BSim is a simulator for the 6.004 Beta architecture. BSim provides a simple editor for typing in your program and some tools for assembling the program into binary, loading the program into the simulated Beta's memory, executing the program and examining the results.

BSim incorporates CodeMirror for editing your .uasm files. CodeMirror supports many common edit operations — please see the table at the end of this document for the mapping from keystrokes to edit operations. As you edit and whenever you click or run a simulation, the contents of your edit buffers will be saved on the server. Use the tabs in the editor window to select a particular buffer to edit. Tabs marked with are read-only -- you can view their contents but not make any modifications.

To test your code, click on in the editor's toolbar. This will assemble the current buffer, i.e., convert it into binary and load it into the simulated Beta's memory. Any errors detected will be flagged in the editor window and described in the message area at the bottom of the window. If the assembly completes successfully, a pane showing the Beta datapath is displayed from which you can start execution of the program.

The Simulation pane has some additional toolbar buttons that are used to control the simulation. The values shown in the window reflect the values on Beta signals after the current instruction has been fetched and executed but just before the register file and memory are updated at the end of the cycle.

Pause execution.
Reset the contents of the PC and registers to 0, and memory locations to the values they had just after assembly was complete.
Start simulation and run until a HALT() instruction is executed or a breakpoint is reached.

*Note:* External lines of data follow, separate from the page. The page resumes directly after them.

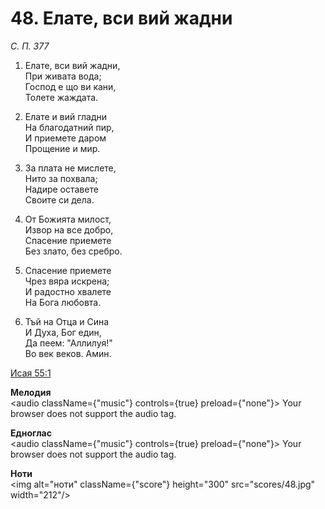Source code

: # 48. Елате, вси вий жадни

_С. П. 377_

1. Елате, вси вий жадни,  
При живата вода;  
Господ е що ви кани,  
Толете жаждата.  

2. Елате и вий гладни  
На благодатний пир,  
И приемете даром  
Прощение и мир.  

3. За плата не мислете,  
Нито за похвала;  
Надире оставете  
Своите си дела.  

4. От Божията милост,  
Извор на все добро,  
Спасение приемете  
Без злато, без сребро.  

5. Спасение приемете  
Чрез вяра искрена;  
И радостно хвалете  
На Бога любовта.  

6. Тъй на Отца и Сина  
И Духа, Бог един,  
Да пеем: "Аллилуя!"  
Во век веков. Амин.

[Исая 55:1](http://biblia.bg/index.php?k=23&g=55&s=1)

**Мелодия**  
<audio className={"music"} controls={true} preload={"none"}>
    <source src="mp3/48.mp3" type="audio/mpeg"/>
    Your browser does not support the audio tag.
</audio>

**Едноглас**  
<audio className={"music"} controls={true} preload={"none"}>
    <source src="transp/48.mp3" type="audio/mpeg"/>
    Your browser does not support the audio tag.
</audio>

**Ноти**  
<img alt="ноти" className={"score"} height="300" src="scores/48.jpg" width="212"/>
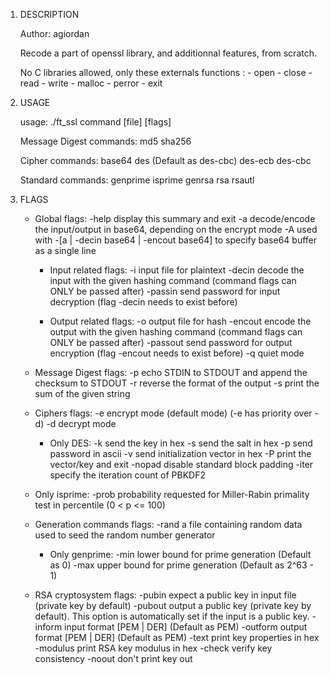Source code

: 
1. DESCRIPTION

    Author: agiordan

    Recode a part of openssl library, and additionnal features, from scratch.

    No C libraries allowed, only these externals functions :
        - open
        - close
        - read
        - write
        - malloc
        - perror
        - exit


2. USAGE

    usage: ./ft_ssl command [file] [flags]

    Message Digest commands:
        md5
        sha256

    Cipher commands:
        base64
        des     (Default as des-cbc)
        des-ecb
        des-cbc

    Standard commands:
        genprime
        isprime
        genrsa
        rsa
        rsautl


3. FLAGS

    * Global flags:
        -help           display this summary and exit
        -a              decode/encode the input/output in base64, depending on the encrypt mode
        -A              used with -[a | -decin base64 | -encout base64] to specify base64 buffer as a single line
    
        * Input related flags:
            -i          input file for plaintext
            -decin      decode the input with the given hashing command (command flags can ONLY be passed after)
            -passin     send password for input decryption (flag -decin <cmd> needs to exist before)

        * Output related flags:
            -o          output file for hash
            -encout     encode the output with the given hashing command (command flags can ONLY be passed after)
            -passout    send password for output encryption (flag -encout <cmd> needs to exist before)
            -q          quiet mode

    * Message Digest flags:
        -p              echo STDIN to STDOUT and append the checksum to STDOUT
        -r              reverse the format of the output
        -s              print the sum of the given string

    * Ciphers flags:
        -e              encrypt mode (default mode) (-e has priority over -d)
        -d              decrypt mode

        * Only DES:
            -k          send the key in hex
            -s          send the salt in hex
            -p          send password in ascii
            -v          send initialization vector in hex
            -P          print the vector/key and exit
            -nopad      disable standard block padding
            -iter       specify the iteration count of PBKDF2

    * Only isprime:
        -prob           probability requested for Miller-Rabin primality test in percentile (0 < p <= 100)

    * Generation commands flags:
        -rand           a file containing random data used to seed the random number generator
        
        * Only genprime:
            -min            lower bound for prime generation (Default as 0)
            -max            upper bound for prime generation (Default as 2^63 - 1)

    * RSA cryptosystem flags:
        -pubin              expect a public key in input file (private key by default)
        -pubout             output a public key (private key by default). This option is automatically set if the input is a public key.
        -inform             input format [PEM | DER] (Default as PEM)
        -outform            output format [PEM | DER] (Default as PEM)
        -text               print key properties in hex
        -modulus            print RSA key modulus in hex
        -check              verify key consistency
        -noout              don't print key out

You can stop a running simulation using the pause control described above. The display will be updated every cycle.
The same as the play button described above, but only updates the display once every 25,000 cycles for maximum simulation speed.
Execute the program for a single cycle and then update the display. Very useful for following your program's operation instruction-by-instruction.
Undo the last cycle and update the display. Very useful after clicking the single cycle button more times than intended. This button can only go back a limited number of steps.
Display the animated datapath in place of the programmer's panel
Display the programmer's panel in place of the animated datapath

To switch between the editor and simulation panes, use the "Editor" and "Simulation" buttons at the top left of the window. "Split" will divide the screen evenly between the two. It is also possible to drag the dividers between panes to resize them individually. When both the editor and simulation panes are visible, clicking "Assemble" will not alter the layout of the window.

If .options tty is specified by the program, the small typeout window at the bottom of the simulation pane may be accessed by the running program. You can output characters to this window by executing a WRCHAR() instruction after placing the character value in R0. The tty option also allows for type-in: any character typed by the user causes an interrupt to location 12; RDCHAR() can be used to fetch the character value into R0. Clicking the mouse will cause an interrupts to location 16; CLICK() can be used to fetch the coordinates of the last click into R0. The coordinates are encoded as (x<<16)+y, or –1 if there has been no mouse click since the last call to CLICK().

If .options clock is specified by the program, an interrupt to location 8 is generated every 10,000 cycles. (Remember though that interrupts are disabled until the program enters user mode — see section 6.3 of the Beta documentation.)

BSim Cache Simulation

Clicking on in the BSim simulation pane shows the cache control panel:

The control panel is organized as three sections: left-to-right they are cache configuration, cache details, and cache statistics.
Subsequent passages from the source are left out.